Results 1 to 14 of 14

Thread: Corretto roasting weight and time profiles

  1. #1
    Senior Member brokenvase's Avatar
    Join Date
    Aug 2012
    Location
    Chapel Hill, QLD
    Posts
    273

    Corretto roasting weight and time profiles

    Gene Cafe Coffee Roaster $850 - Free Beans Free Freight
    Apologies if this has been asked before in other threads. Too many to wade through. I just need some basic stats.

    I roast with an open cover. Not ready to move to closed yet. Question is: can I go to 600g (500g roasted) with an open cover?

    Has anyone done it? What's the max you can go in terms of weight? What's a good base profile in terms of timing? How long til FC and then til SC?

    I'm asking cos I've achieved consistency with 300g(250g yield) but would love to speed things up. I need around 750g a week...

    Thanks!

  2. #2
    Senior Member Yelta's Avatar
    Join Date
    Jun 2009
    Location
    Moonta SA.
    Posts
    6,886
    I use a Breville single loaf bread maker semi closed, Bosch 630 heat gun, DMM bought from Andy.
    I successfully roast 725g in one batch every seven or 8 days.
    Re your questions,
    "can I go to 600g (500g roasted) with an open cover?" perhaps, give it a try.
    "What's a good base profile in terms of timing? How long til FC and then til SC?" depends on your set up and heat gun settings.

  3. #3
    Senior Member brokenvase's Avatar
    Join Date
    Aug 2012
    Location
    Chapel Hill, QLD
    Posts
    273

    Corretto roasting weight and time profiles

    So for a standard roast of 300g raw, I have moderate my heat to make sure FC is hit by 11-13mins and depending on the blend/SO stop and taken off to cool at 15-18mins

    Is this too slow? I'm also wondering the difference between slow and fast roasting. I read somewhere the people finish a roast before 12mins. Does that mean FC at 8-9mins and off at 11-12mins on or right after SC? I think I tried this and didn't really know the difference. Maybe my palate is still not that developed yet... :/

  4. #4
    Member
    Join Date
    Mar 2010
    Posts
    83
    I roast with an open corretto and my standard roast is 600g green but I have successfully roasted 800g green. FC around 13 minutes and SC around 18 minutes. I am about to start roasting with a closed corretto system and will stick to a 600g green load each roast.

  5. #5
    Junior Member
    Join Date
    Jul 2012
    Location
    Sydney, Australia, Australia
    Posts
    14
    I have successfully roasted 700g on numerous occasions in a breville bbm100 with Ozito heat gun in a closed corretto setting (I cover my coretto by using an aluminium tray). It can be done but you need to keep a close eye on the heat to avoid tipping and scorching. A thermocouple with roasting software helps immensely.

  6. #6
    Senior Member Yelta's Avatar
    Join Date
    Jun 2009
    Location
    Moonta SA.
    Posts
    6,886
    Quote Originally Posted by beanhunt View Post
    I have successfully roasted 700g on numerous occasions in a breville bbm100 with Ozito heat gun in a closed corretto setting (I cover my coretto by using an aluminium tray). It can be done but you need to keep a close eye on the heat to avoid tipping and scorching. A thermocouple with roasting software helps immensely.
    See my post #2, have been roasting 725g weekly for years with never a hint of tipping or scorching.

  7. #7
    Sleep is overrated Thundergod's Avatar
    Join Date
    Jul 2006
    Location
    Sydney
    Posts
    10,496
    When I had my corretto I started with 300g roasts but soon moved up to 600g.
    My setup was always open; I found I had more control that way as I was able to quickly slow a roast with cooling airflow from my chaff fan.

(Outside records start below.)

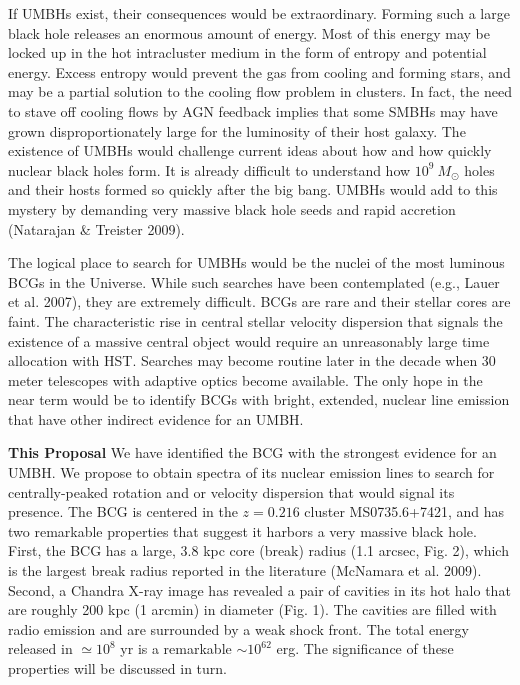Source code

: \documentclass[12pt]{article}
\begin{document}
If UMBHs exist, their consequences would be extraordinary.   Forming such a large black hole releases an enormous amount of energy.  Most of this energy may be locked up in the
hot intracluster medium in the form of entropy and potential energy.  Excess entropy would
prevent the gas from cooling and forming stars, and may be a partial solution
to the cooling flow problem in clusters.  In fact, the need to stave off cooling flows by AGN feedback implies that some
SMBHs may have grown disproportionately large for the luminosity of their host galaxy.  The existence of
UMBHs would challenge current ideas about how and how quickly nuclear black holes form.   It is already difficult to understand how $10^9~M_\odot$ holes and their hosts formed so quickly after the big bang.  UMBHs would
add to this mystery by demanding very massive black hole seeds and rapid accretion (Natarajan \& Treister 2009).


The logical place to search for UMBHs would be the nuclei of the most luminous BCGs in the Universe.  While such searches have been contemplated (e.g., Lauer et al. 2007), they are extremely difficult. BCGs are rare  and their stellar cores are faint.  The characteristic rise in central stellar velocity dispersion that signals the existence of
a massive central object would require an unreasonably large time allocation with HST.  Searches may become routine later in the decade when 30 meter telescopes with adaptive optics become available.  The only hope in the near term would be to identify BCGs with bright, extended, nuclear line emission that have other indirect evidence for an UMBH.  

{\bf This Proposal} We have identified the BCG with the strongest evidence for an UMBH.   We propose to obtain spectra of its nuclear emission lines to search for centrally-peaked rotation and or velocity dispersion that would
signal its presence.  The BCG is centered in the $z=0.216$ cluster MS0735.6+7421, and has two remarkable properties that suggest it harbors a very massive black hole. First, the BCG has a large, $3.8$ kpc core (break) radius (1.1 arcsec, Fig. 2), which is the largest  break radius reported in the literature (McNamara et al. 2009).  Second, a Chandra X-ray image has revealed a pair of cavities in its hot halo that are roughly 200 kpc (1 arcmin) in diameter (Fig. 1).  The cavities are filled with radio emission and are surrounded by a weak shock front.  The total energy released in $\simeq 10^8$ yr is a remarkable $\sim 10^{62}$ erg.   
The significance of these properties will be discussed in turn. 
\end{document}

    I did once push it to its limit of 700g but only the once.

  8. #8
    Senior Member NakiChap's Avatar
    Join Date
    Apr 2011
    Location
    Perth , WA , Australia
    Posts
    352
    I roast 550g of greens in my corretto ,I used to stir the beans with a wooden spoon as the mass expands towards the end of the roast,but know i have modified the paddle with an extention so I dont have to stir and can do a bigger load if I want.

  9. #9
    Senior Member brokenvase's Avatar
    Join Date
    Aug 2012
    Location
    Chapel Hill, QLD
    Posts
    273

    Corretto roasting weight and time profiles

    Quote Originally Posted by beanhunt View Post
    I have successfully roasted 700g on numerous occasions in a breville bbm100 with Ozito heat gun in a closed corretto setting (I cover my coretto by using an aluminium tray). It can be done but you need to keep a close eye on the heat to avoid tipping and scorching. A thermocouple with roasting software helps immensely.
    Would be nice to see some photos. I just got the free closed breadmaker from the pay it forward side. Modded closed. I now need to figure out how to drill hole for thermocouple and set up for closed. I have mixed feelings about this :/ I guess I got used to my open setup.

    Is there really a huge difference? I've read that closed is better?

  10. #10
    Senior Member brokenvase's Avatar
    Join Date
    Aug 2012
    Location
    Chapel Hill, QLD
    Posts
    273

    Corretto roasting weight and time profiles

    Oh and another update: I did a 600g raw open roast. And it turned out well. Really had to bring the heatgun in as it needed a lot more heat than 300g. I'm sure the next time would be better, now that I am have a baseline to start with...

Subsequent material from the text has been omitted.